» Goal of the exercise:
Please filter the entries and return only the lines that include "SKBitmap".
Given data Start Marker
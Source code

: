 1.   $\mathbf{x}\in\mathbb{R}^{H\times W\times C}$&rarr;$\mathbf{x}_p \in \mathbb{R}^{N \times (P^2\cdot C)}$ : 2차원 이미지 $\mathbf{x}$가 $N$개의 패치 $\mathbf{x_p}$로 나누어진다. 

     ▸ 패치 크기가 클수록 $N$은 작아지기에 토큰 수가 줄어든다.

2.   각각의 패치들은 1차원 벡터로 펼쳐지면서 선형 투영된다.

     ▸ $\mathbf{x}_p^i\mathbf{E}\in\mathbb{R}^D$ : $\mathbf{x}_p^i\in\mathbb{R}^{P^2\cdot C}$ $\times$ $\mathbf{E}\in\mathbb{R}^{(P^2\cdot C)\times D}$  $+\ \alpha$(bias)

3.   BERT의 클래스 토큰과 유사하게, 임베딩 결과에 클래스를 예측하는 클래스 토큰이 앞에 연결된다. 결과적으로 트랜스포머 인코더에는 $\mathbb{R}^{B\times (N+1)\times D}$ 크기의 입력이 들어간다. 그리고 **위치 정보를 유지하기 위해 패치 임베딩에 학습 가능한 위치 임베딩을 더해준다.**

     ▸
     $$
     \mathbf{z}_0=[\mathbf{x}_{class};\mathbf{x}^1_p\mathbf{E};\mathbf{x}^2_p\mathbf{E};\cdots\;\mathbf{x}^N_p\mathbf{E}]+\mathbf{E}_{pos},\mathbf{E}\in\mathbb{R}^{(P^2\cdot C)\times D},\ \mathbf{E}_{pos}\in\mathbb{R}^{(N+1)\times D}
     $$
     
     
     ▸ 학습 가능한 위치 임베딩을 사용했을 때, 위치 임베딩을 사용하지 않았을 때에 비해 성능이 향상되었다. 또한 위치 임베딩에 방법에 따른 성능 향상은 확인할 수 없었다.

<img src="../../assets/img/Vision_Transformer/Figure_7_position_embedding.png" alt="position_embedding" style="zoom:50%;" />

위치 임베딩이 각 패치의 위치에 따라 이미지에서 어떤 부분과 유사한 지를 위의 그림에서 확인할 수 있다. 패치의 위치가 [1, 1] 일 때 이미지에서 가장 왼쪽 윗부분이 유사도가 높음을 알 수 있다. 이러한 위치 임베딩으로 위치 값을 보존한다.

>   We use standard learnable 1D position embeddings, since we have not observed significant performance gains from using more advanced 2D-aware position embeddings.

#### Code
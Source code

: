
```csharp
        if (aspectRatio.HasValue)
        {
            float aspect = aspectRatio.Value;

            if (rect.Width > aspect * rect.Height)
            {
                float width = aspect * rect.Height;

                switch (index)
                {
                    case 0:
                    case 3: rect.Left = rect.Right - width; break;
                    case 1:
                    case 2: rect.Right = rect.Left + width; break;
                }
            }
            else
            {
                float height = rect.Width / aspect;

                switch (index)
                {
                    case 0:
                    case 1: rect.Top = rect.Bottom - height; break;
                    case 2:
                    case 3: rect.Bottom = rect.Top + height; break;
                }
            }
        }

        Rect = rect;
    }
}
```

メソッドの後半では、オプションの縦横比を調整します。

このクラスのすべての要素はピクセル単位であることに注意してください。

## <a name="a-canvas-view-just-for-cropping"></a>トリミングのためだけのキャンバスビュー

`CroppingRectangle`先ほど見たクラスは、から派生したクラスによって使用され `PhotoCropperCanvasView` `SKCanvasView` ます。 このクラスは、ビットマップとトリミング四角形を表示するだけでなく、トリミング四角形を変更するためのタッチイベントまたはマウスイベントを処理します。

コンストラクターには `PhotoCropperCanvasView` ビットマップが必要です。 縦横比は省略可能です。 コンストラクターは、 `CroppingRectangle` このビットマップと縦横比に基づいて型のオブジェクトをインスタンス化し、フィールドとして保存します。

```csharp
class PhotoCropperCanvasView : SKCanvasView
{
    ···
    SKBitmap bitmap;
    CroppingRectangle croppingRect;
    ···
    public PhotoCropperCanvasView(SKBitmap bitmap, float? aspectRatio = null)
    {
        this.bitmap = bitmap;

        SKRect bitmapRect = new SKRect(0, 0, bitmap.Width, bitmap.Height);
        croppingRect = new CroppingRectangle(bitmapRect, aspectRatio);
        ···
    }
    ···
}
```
Given data End Marker
Given data Start Marker
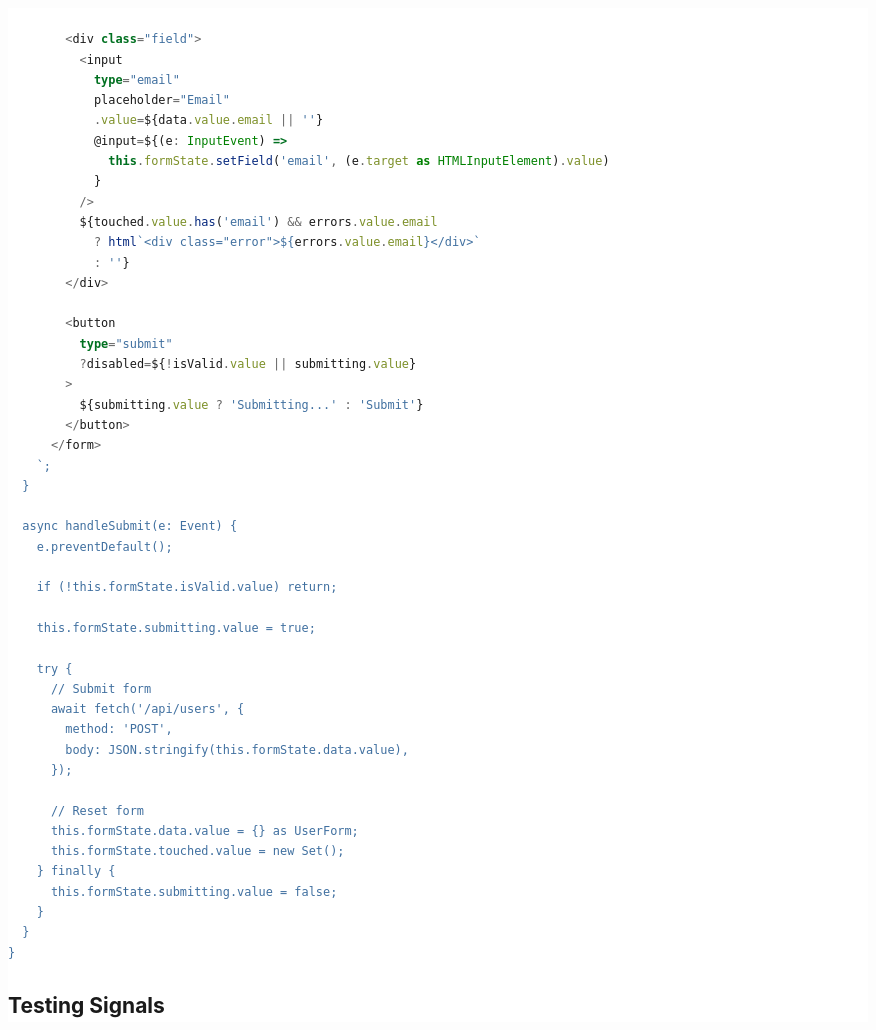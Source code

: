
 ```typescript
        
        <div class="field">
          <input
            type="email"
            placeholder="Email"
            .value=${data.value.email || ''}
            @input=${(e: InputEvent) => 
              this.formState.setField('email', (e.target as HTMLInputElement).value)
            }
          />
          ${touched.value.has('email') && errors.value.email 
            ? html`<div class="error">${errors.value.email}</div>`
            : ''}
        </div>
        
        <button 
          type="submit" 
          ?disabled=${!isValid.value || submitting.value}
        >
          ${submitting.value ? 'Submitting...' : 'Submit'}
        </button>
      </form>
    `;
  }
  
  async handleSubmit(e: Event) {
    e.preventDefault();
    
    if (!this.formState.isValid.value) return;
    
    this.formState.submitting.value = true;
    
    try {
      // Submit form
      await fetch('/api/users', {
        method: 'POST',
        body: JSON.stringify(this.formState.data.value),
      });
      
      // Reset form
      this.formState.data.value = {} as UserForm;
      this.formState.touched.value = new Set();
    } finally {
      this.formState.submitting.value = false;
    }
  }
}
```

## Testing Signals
Given data End Marker
» Solution to this problem:
    SKBitmap bitmap;
    public PhotoCropperCanvasView(SKBitmap bitmap, float? aspectRatio = null)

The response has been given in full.